• [^] # Re: Tollons d'avance en ce beau jeudi de printemps

    Posté par . En réponse au journal Oui, Mariage. Évalué à -3.

    En effet, nous sommes pas des bêtes à manger du foin !

    J'ai en effet été un peu confus. Je voulais parler de la cause finale, au sens aristotélicien, de la raison d'être de la nécessité de manger ou de générer, c'est à dire en vue de quoi cela existe.

    Je ne suis pas philosophe, mais ici, je maintiens que le plaisir n'est pas "l'objectif" de la sexualité ou de la sustentation, mais quelque chose qui perfectionne l'acte

    Dans son encyclique Evangelium Vitae, Jean-Paul II rappelaitque "l’acte sponsal (~conjugal ) signifie non seulement l’amour, mais aussi sa fécondité potentielle ; il ne peut donc pas être privé de son sens plénier (...) L’acte sponsal qui serait privé de sa vérité parce que privé artificiellement de sa capacité de procréation cesserait aussi d’être un acte d’amour".

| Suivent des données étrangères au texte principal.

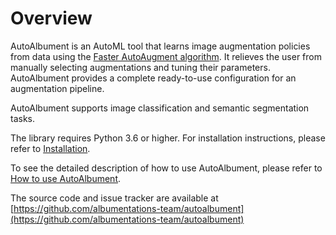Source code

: # Overview

AutoAlbument is an AutoML tool that learns image augmentation policies from data using the [Faster AutoAugment algorithm](https://arxiv.org/abs/1911.06987). It relieves the user from manually selecting augmentations and tuning their parameters. AutoAlbument provides a complete ready-to-use configuration for an augmentation pipeline.

AutoAlbument supports image classification and semantic segmentation tasks.

The library requires Python 3.6 or higher. For installation instructions, please refer to [Installation](installation.md).

To see the detailed description of how to use AutoAlbument, please refer to [How to use AutoAlbument](how_to_use.md).

The source code and issue tracker are available at [https://github.com/albumentations-team/autoalbument](https://github.com/albumentations-team/autoalbument)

    St Thomas d'Aquin nous aidera mieux que moi à saisir cela :
    """Car si le plaisir n’est pas recherché comme la fin ultime, c’est plutôt la beauté morale [science de l'agir] de l’action qui exerce sur l’homme son attrait et qu’il se choisit pour fin ultime. Celle-ci, dans la mesure où il l’espère et où il s’en approche, lui procure la plus noble et la plus humaine des joies. (486)
    « Ainsi le plaisir de l’homme vertueux est inclus dans la fin dernière qu’il se donne. Il y est inclus, mais ne le constitue pas à lui seul ni même à titre principal » (488)

    Parce que quelqu’un agit toujours mieux lorsqu’il aime ce qu’il fait et qu’il y trouve du plaisir, il est clair que le plaisir est au service de la perfection de l’acte. « Il est bon et souhaitable d’éprouver du plaisir à bien agir moralement ». (489).
    « Si la plupart des hommes courent après les plaisirs du corps, c'est parce que les biens sensibles sont mieux connus et de plus de gens. Et aussi parce qu'ils ont besoin du plaisir comme remède à maintes douleurs et tristesses ; la plupart, ne pouvant atteindre aux joies de l’esprit, qui présupposent la vertu, doivent se rabattre sur les plaisirs sensibles. » (490). ""
    cf http://jesusmarie.free.fr/thomas_d_aquin.html


    +Pour la théologie du corps du bon vieux Karol, je dirais que c'est des lectures -ici pour ce qui concerne le sujet - assez concrètes parfois mystiques, qui apportent un autre regard/prisme/angle de vue de la manière de voire la sexualité et le rapport homme/femme : celui de Dieu et de ses propriétés et non celui de l'animal.